We think with the objects we love; we love the objects we think with.

CONFLUENS: Flowing Together continued our ongoing explorations of light, material and vision, wherein light is used to attract and re(locate) the viewer, to provide an unexpected sense of discovery, and to address notions of conceptual and intellectual illumination. We are both interested in how such elements may be brought into conjunction in order to create novel experiences for the viewer to encounter. In past artworks we have used alternate materials to both attract and hold the viewer's gaze in order to collapse their experience and perception of spatial distance. Rather than the disconnected experience of the observer, the viewer activates a (direct)ed physical relationship with the artworks.

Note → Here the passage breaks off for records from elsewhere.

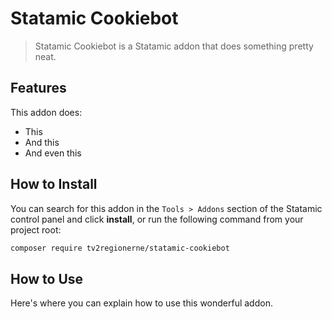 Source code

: # Statamic Cookiebot

> Statamic Cookiebot is a Statamic addon that does something pretty neat.

## Features

This addon does:

- This
- And this
- And even this

## How to Install

You can search for this addon in the `Tools > Addons` section of the Statamic control panel and click **install**, or run the following command from your project root:

``` bash
composer require tv2regionerne/statamic-cookiebot
```

## How to Use

Here's where you can explain how to use this wonderful addon.
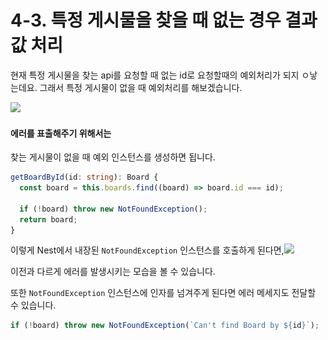 # 4-3. 특정 게시물을 찾을 때 없는 경우 결과 값 처리

현재 특정 게시물을 찾는 api를 요청할 때 없는 id로 요청할때의 예외처리가 되지 ㅇ낳는데요. 그래서 특정 게시물이 없을 때 예외처리를 해보겠습니다.

![](<../../../.gitbook/assets/스크린샷 2023-12-26 오전 11.36.30.png>)

#### 에러를 표출해주기 위해서는

찾는 게시물이 없을 때 예외 인스턴스를 생성하면 됩니다.

```typescript
getBoardById(id: string): Board {
  const board = this.boards.find((board) => board.id === id);

  if (!board) throw new NotFoundException();
  return board;
}
```

이렇게 Nest에서 내장된 `NotFoundException` 인스턴스를 호출하게 된다면,![](<../../../.gitbook/assets/스크린샷 2023-12-26 오전 11.38.40.png>)

이전과 다르게 에러를 발생시키는 모습을 볼 수 있습니다.

또한 `NotFoundException` 인스턴스에 인자를 넘겨주게 된다면 에러 메세지도 전달할 수 있습니다.

```typescript
if (!board) throw new NotFoundException(`Can't find Board by ${id}`);
```

<figure><img src="../../../.gitbook/assets/스크린샷 2023-12-26 오전 11.41.06.png" alt=""><figcaption></figcaption></figure>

We were thrilled to have been asked by Glenn Allison, the Thunder Bay Art Gallery's Curator, to mount an exhibition surveying our collaborative artworks as part of the TBAG's celebration of the national Craft Year 2007. Glenn was interested in focusing on the nature of our collaboration and, specifically, our ongoing series of ceramic and metal 'reliquaries'.

We mold clay into a pot,
but it is the emptiness inside
that makes the vessel useful.

... We work with the substantial,
but the emptiness is what we use.

Lao Tzu, Chapter 11, Tao Te Ching.

In its most basic iteration, the word reliquary refers to a vessel or container for a precious object. Traditionally used to house the relics of a Saint or holy person, we took a broader approach in our exploration. Our collaborative Reliquary series began with the preparations for Rub(icon), our exhibition at <SITE> Gallery, Winnipeg in the summer of 1998. We were married in the ruins of the Trappist monastery in St. Norbert, Manitoba before heading off to our exhibition opening/wedding reception. With these artworks, a multi-fired ceramic container houses a removable metal or mixed-media brooch. Hanging on the wall, the two parts function together sculpturally as a complete aesthetic object. On approaching the artwork and removing the brooch for 'an evening out', the viewer enters into a relationship with the two elements—thereby activating their use value as wearable ornament and expectant empty vessel. This flip-flop between the theoretical traditions of the Art/Craft Worlds interests us. Rather than being marginalised as one or the other, these objects offer an integrated and expanded field of interpretation.

The exhibition included a survey of collaborative reliquaries from 1998 to the present.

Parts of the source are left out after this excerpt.